The US Food and Drug Administration (US FDA) has approved gefitinib (IRESSA) for the treatment of patients with metastatic non-small cell lung cancer (NSCLC) whose tumours have epidermal growth factor receptor (EGFR) exon 19 deletions or exon 21 (L858R) substitution mutations as detected by an FDA-approved test.

This approval of gefitinib is being approved concurrently with a labelling expansion of the therascreen EGFR RGQ PCR Kit, a companion diagnostic test for patient selection.

The approval of gefitinib was based on the results of a multicenter, single-arm, open-label clinical study of a total of 106 treatment naïve-patients with metastatic EGFR mutation positive NSCLC who received gefitinib at a dose of 250 mg daily until disease progression or intolerable toxicity. The major efficacy outcome was objective response rate (ORR) according to RECIST v1.1 as evaluated by both a Blinded Independent Central Review (BICR) and investigators. The BICR ORR was 50 per cent (95 per cent CI: 41, 59) with a median duration of response (DoR) of 6.0 months. Investigator-determined ORR was 70 per cent (95 per cent CI: 61, 78) with a median DoR of 8.3 months.

Efficacy results were supported by an exploratory analysis of a subset of a randomised, multicenter, open-label trial conducted in patients with metastatic adenocarcinoma histology NSCLC receiving first-line treatment. Patients were randomised (1:1) to receive gefitinib 250 mg once daily or up to six cycles of carboplatin/paclitaxel.

The efficacy outcomes included progression-free survival (PFS) and ORR as assessed by the BICR. The subset population consisted of 186 of 1217 patients (15 per cent) determined to be EGFR positive and had radiographic scans available for a retrospective assessment by a BICR. In this subset, there were 88 gefitinib-treated patients and 98 carboplatin/paclitaxel-treated patients. The hazard ratio for PFS in the gefitinib-treated arm was 0.54 (95 per cent CI: 0.38, 0.79) with a median PFS of 10.9 months for the gefitinib-treated patients and 7.4 months for the carboplatin/paclitaxel-treated patients as assessed by BICR. In addition, the BICR ORR was 67 per cent (95 per cent CI: 56, 77) with a DoR of 9.6 months for gefitinib-treated patients and 41 per cent (95 per cent CI: 31, 51) with a DoR of 5.5 months for carboplatin/paclitaxel-treated patients.

Safety data was evaluated for common adverse reactions in a double-blind placebo- controlled trial of 1692 patients. Of the 1129 patients who received gefitinib, the most common (greater than or equal to 20 per cent) adverse reactions in order of decreasing frequency were skin reactions, aspartate aminotransferase (AST) increased, alanine aminotransferase (ALT) increased, proteinuria, and diarrhoea. The most common (greater than or equal to 2 per cent) grade 3-4 adverse reactions were proteinuria, diarrhoea, ALT increased, decreased appetite, AST increased, and skin reactions. Approximately 5 per cent of gefitinib-treated patients discontinued treatment due to an adverse reaction.

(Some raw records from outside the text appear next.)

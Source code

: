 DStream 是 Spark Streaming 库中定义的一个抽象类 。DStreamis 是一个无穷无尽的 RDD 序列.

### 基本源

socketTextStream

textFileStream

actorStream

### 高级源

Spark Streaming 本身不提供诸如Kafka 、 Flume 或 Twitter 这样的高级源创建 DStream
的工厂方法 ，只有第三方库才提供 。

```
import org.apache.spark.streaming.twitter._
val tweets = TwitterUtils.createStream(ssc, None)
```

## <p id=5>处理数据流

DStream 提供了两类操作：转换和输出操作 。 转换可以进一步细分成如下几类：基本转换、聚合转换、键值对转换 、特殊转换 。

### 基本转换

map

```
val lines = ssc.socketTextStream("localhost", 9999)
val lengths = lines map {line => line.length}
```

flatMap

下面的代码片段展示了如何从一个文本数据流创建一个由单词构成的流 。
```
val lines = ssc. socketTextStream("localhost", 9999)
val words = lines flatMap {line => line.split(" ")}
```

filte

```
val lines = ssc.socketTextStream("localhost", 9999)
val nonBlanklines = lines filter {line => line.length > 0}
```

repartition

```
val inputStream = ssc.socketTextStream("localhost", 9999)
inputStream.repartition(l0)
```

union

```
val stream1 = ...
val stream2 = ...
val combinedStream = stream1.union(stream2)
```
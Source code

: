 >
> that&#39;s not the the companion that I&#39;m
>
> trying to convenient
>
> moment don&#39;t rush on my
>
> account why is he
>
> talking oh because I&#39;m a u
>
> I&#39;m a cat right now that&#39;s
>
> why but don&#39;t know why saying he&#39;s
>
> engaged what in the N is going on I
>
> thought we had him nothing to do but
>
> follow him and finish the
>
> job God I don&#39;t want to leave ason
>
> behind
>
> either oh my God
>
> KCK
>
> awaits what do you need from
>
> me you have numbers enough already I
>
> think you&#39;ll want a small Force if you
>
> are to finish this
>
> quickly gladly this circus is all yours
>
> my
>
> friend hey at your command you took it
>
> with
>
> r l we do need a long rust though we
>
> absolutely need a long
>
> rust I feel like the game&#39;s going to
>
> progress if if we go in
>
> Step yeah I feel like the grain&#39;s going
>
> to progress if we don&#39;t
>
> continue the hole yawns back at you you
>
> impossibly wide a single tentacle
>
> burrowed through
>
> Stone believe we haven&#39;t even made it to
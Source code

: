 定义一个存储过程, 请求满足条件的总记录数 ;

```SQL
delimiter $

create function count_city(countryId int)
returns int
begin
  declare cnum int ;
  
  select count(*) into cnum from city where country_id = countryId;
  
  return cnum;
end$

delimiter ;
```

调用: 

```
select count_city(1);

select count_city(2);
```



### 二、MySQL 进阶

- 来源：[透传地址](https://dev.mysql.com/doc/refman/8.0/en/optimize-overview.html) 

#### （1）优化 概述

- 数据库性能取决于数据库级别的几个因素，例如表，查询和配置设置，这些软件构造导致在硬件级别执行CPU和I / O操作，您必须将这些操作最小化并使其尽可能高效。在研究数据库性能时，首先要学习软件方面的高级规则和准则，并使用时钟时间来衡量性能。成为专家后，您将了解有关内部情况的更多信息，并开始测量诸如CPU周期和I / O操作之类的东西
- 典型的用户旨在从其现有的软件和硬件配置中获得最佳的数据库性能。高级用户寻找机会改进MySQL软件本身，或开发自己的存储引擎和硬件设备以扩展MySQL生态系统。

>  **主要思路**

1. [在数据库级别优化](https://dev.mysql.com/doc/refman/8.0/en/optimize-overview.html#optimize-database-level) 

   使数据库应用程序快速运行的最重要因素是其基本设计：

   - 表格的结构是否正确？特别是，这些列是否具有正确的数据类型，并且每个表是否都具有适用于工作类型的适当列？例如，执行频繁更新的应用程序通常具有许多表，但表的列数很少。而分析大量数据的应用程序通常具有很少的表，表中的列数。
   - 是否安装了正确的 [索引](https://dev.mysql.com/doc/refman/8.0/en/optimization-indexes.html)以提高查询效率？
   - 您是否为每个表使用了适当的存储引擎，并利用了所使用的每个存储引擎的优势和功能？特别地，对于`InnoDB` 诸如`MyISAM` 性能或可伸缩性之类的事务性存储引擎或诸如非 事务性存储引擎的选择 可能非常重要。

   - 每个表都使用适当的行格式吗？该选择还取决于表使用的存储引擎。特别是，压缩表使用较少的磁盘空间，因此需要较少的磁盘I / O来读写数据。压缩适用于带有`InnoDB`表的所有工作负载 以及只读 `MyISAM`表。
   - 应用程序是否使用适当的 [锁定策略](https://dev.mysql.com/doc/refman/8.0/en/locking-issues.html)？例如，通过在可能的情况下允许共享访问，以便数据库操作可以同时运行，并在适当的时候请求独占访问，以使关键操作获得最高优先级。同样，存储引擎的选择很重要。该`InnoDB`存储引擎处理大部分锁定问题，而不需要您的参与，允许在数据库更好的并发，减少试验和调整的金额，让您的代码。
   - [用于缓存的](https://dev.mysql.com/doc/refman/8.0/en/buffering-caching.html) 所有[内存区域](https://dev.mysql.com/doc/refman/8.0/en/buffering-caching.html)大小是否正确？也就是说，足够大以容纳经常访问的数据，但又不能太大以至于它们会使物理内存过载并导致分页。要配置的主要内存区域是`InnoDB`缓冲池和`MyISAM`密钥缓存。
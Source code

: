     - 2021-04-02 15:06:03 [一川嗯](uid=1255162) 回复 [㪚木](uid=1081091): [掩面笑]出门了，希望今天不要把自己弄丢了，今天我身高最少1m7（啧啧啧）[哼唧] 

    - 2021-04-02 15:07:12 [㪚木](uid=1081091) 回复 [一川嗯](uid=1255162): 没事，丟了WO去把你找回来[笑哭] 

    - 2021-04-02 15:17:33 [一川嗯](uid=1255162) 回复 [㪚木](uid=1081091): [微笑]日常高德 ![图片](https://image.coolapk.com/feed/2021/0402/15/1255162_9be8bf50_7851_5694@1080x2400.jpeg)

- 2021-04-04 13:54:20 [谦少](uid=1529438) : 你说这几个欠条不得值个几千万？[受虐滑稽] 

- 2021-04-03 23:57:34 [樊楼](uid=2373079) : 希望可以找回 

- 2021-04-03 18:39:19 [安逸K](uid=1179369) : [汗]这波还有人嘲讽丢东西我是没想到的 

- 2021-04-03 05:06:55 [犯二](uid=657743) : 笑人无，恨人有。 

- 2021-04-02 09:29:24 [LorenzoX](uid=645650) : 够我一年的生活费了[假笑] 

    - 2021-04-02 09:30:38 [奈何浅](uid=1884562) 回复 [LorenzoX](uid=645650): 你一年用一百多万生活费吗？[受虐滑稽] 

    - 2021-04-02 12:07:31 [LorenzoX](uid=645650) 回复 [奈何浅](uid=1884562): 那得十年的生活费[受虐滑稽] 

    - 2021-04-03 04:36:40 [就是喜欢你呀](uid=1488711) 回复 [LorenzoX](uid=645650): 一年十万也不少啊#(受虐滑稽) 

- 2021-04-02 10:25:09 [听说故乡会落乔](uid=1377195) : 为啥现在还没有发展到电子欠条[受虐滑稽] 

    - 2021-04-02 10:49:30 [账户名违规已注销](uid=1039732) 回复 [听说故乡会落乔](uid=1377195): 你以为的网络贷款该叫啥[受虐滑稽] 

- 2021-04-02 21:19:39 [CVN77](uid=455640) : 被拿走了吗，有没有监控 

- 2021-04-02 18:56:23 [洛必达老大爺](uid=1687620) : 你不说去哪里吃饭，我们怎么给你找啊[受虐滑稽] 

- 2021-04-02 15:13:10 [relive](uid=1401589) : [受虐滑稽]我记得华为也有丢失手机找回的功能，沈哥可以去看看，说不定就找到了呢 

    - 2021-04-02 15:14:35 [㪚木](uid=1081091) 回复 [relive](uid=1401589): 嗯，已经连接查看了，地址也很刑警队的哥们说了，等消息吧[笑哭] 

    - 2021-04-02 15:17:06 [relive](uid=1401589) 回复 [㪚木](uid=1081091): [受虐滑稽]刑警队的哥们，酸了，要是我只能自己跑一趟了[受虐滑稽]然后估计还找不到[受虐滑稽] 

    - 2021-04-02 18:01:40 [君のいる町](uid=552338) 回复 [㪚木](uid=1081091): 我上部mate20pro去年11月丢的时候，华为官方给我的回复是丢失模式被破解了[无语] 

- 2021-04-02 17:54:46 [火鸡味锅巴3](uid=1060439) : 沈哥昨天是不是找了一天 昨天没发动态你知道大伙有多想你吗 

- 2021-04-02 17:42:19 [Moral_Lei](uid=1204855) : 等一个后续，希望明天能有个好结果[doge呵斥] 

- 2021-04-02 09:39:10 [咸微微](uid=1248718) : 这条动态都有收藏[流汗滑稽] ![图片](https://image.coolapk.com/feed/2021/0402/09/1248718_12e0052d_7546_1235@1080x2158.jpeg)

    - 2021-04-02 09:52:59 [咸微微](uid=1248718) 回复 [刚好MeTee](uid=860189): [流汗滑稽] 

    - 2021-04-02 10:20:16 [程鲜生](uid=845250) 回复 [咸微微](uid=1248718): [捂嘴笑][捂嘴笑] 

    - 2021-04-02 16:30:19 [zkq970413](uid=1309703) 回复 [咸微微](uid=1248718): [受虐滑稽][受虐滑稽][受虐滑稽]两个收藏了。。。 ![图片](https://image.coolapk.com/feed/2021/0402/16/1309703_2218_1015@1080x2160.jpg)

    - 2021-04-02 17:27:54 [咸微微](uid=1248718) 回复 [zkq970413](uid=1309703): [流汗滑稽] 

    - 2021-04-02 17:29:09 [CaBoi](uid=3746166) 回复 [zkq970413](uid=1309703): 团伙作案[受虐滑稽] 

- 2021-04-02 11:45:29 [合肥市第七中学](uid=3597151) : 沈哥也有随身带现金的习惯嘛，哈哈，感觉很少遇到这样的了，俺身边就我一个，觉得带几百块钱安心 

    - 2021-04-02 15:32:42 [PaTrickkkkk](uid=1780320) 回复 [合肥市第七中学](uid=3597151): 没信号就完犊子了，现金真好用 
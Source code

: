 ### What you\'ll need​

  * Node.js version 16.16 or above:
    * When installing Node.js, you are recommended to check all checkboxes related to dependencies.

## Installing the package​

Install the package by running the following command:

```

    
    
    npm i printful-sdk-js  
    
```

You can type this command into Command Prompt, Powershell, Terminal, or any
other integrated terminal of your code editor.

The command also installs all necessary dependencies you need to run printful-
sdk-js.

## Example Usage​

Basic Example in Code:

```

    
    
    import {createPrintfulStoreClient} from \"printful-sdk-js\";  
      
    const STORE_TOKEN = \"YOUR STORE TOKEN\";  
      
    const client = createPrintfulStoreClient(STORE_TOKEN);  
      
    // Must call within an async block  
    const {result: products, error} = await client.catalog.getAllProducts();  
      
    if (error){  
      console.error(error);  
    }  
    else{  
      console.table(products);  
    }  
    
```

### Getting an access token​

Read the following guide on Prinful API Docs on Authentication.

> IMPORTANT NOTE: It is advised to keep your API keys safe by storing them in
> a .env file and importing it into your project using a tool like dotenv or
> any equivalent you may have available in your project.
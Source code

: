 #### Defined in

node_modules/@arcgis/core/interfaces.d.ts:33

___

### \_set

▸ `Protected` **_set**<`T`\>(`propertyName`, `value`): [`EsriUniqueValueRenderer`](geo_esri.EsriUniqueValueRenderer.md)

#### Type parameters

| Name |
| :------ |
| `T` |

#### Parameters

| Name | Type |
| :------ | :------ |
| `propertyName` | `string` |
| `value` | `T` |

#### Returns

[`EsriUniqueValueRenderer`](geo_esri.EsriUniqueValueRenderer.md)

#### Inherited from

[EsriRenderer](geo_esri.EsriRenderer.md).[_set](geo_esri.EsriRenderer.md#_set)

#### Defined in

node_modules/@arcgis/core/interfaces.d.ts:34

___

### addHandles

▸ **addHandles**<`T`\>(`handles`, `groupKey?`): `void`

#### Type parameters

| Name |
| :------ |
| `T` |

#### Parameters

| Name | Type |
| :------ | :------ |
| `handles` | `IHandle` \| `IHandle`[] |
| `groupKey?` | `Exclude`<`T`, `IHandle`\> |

Serious and uncommon adverse drug reactions were evaluated in 2462 patients with NSCLC who received gefitinib monotherapy in three randomised clinical studies. Significant adverse reactions were interstitial lung disease, which occurred in 1.3 per cent of patients, fatal hepatotoxicity which occurred in 0.04 per cent of patients, and grade 3 ocular disorders which occurred in 0.1 per cent of patients.

The recommended dose of gefitinib is 250 mg orally once daily with or without food. Treatment should continue until disease progression or unacceptable toxicity.